Hi folks! I’m trying to consume Kafka topics by Apache Spark for structured Streaming. There’re no problems with connection and String key-values. However, I can’t find a way to use other entities with Avro deserialization.
I want to emphasize that I’m talking about
spark-streaming-kafka-0-10 where we build streams like this
val stream = KafkaUtils.createDirectStream[String, String]( ssc, PreferConsistent, Subscribe[String, String](topics, kafkaParams), )
I’ve pushed messages with String for key and MyCustomClass for value and now I have no idea how i consume this in spark streaming. How do i deserialize the value to smth meaningful? For example, I’d like to create a Dataset[MyCustomClass] to do some transformation.
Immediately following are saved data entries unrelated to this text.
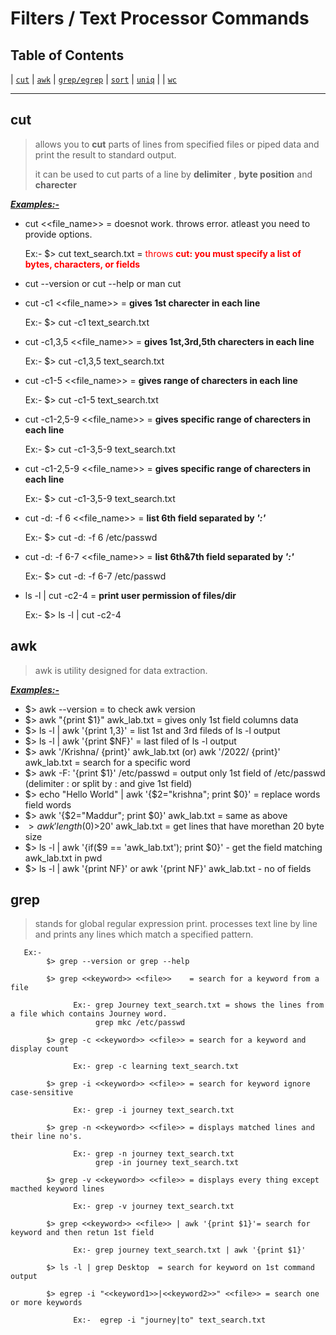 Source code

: # Filters / Text Processor Commands

## Table of Contents

|  [`cut`](#cut)  |  [`awk`](#awk)  |  [`grep/egrep`](#grep)  |  [`sort`](#sort)  |  [`uniq`](#uniq)  |
|  [`wc`](#wc)

----

## cut

> allows you to **cut** parts of lines from specified files or piped data and print the result to standard output.
>
>it can be used to cut parts of a line by **delimiter** , **byte position** and **charecter**

<ins>***Examples:-***</ins>

* cut <<file_name>> = doesnot work. throws error. atleast you need to provide options.
    >
    Ex:-
        $> cut text_search.txt = <span style="color:red"> throws **cut: you must specify a list of bytes, characters, or fields** </span>

* cut --version or cut --help or man cut

* cut -c1 <<file_name>> = **gives 1st charecter in each line**
    >
    Ex:-
         $> cut -c1 text_search.txt

* cut -c1,3,5 <<file_name>> = **gives 1st,3rd,5th charecters in each line**
    >
    Ex:-
        $> cut -c1,3,5 text_search.txt

* cut -c1-5 <<file_name>> = **gives range of charecters in each line**
    >
    Ex:-
        $> cut -c1-5 text_search.txt

* cut -c1-2,5-9 <<file_name>> = **gives specific range of charecters in each line**
    >
    Ex:-
        $> cut -c1-3,5-9 text_search.txt

* cut -c1-2,5-9 <<file_name>> = **gives specific range of charecters in each line**
    >
    Ex:-
        $> cut -c1-3,5-9 text_search.txt

* cut -d: -f 6 <<file_name>> = **list 6th field separated by  ***':'*****
    >
    Ex:-
        $> cut -d: -f 6 /etc/passwd

* cut -d: -f 6-7 <<file_name>> = **list 6th&7th field separated by   ***':'*****
    >
    Ex:-
        $> cut -d: -f 6-7 /etc/passwd

* ls -l | cut -c2-4 = **print user permission of files/dir**
    >
    Ex:-
        $> ls -l | cut -c2-4

## awk

> awk is utility designed for data extraction.

<ins>***Examples:-***</ins>

* $> awk --version   =   to check awk version
* $> awk "{print $1}" awk_lab.txt =  gives only 1st field columns data
* $> ls -l | awk '{print $1,$3}'   = list 1st and 3rd fileds of ls -l output
* $> ls -l | awk '{print $NF}'   = last filed of ls -l output
* $> awk '/Krishna/ {print}' awk_lab.txt (or) awk '/2022/ {print}' awk_lab.txt =  search for a specific word
* $> awk -F: '{print $1}' /etc/passwd = output only 1st field of /etc/passwd (delimiter : or split by : and give 1st field)
* $> echo "Hello World" | awk '{$2="krishna"; print $0}' = replace words field words
* $> awk '{$2="Maddur"; print $0}' awk_lab.txt =  same as above
* $> awk 'length($0)>20' awk_lab.txt = get lines that have morethan 20 byte size
* $> ls -l | awk '{if($9 == 'awk_lab.txt'); print $0}' - get the field matching awk_lab.txt in pwd
* $> ls -l | awk '{print NF}' or awk '{print NF}' awk_lab.txt - no of fields

## grep

> stands for global regular expression print. processes text line by line and prints any lines which match a specified pattern.

       Ex:-
            $> grep --version or grep --help
            
            $> grep <<keyword>> <<file>>    = search for a keyword from a file
                  
                  Ex:- grep Journey text_search.txt = shows the lines from a file which contains Journey word. 
                       grep mkc /etc/passwd
            
            $> grep -c <<keyword>> <<file>> = search for a keyword and display count
                  
                  Ex:- grep -c learning text_search.txt  
            
            $> grep -i <<keyword>> <<file>> = search for keyword ignore case-sensitive
                  
                  Ex:- grep -i journey text_search.txt
            
            $> grep -n <<keyword>> <<file>> = displays matched lines and their line no's.
                  
                  Ex:- grep -n journey text_search.txt
                       grep -in journey text_search.txt

            $> grep -v <<keyword>> <<file>> = displays every thing except macthed keyword lines
                  
                  Ex:- grep -v journey text_search.txt

            $> grep <<keyword>> <<file>> | awk '{print $1}'= search for keyword and then retun 1st field
                  
                  Ex:- grep journey text_search.txt | awk '{print $1}'

            $> ls -l | grep Desktop  = search for keyword on 1st command output

            $> egrep -i "<<keyword1>>|<<keyword2>>" <<file>> = search one or more keywords

                  Ex:-  egrep -i "journey|to" text_search.txt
On the internet there some examples that show how to work with spark kafka sql, but the syntax there is different. It looks smth like this
val rawTopicMessageDF = sql.readStream .format("kafka") .option("kafka.bootstrap.servers", "127.0.0.1:9092") .option("subscribe", topicName) .option("startingOffsets", "earliest") .load()
Here we read some kind of dataframe already and functions like to_avro and from_avro are available to work with it. But what about spark-streaming-kafka way?
The spark-streaming-kafka API gives us foreachRDD method, where we get access to records of type ConsumerRecord. I’m very confused, could anyone explain me with example code how to use spark-streaming-kafka with value deserialization?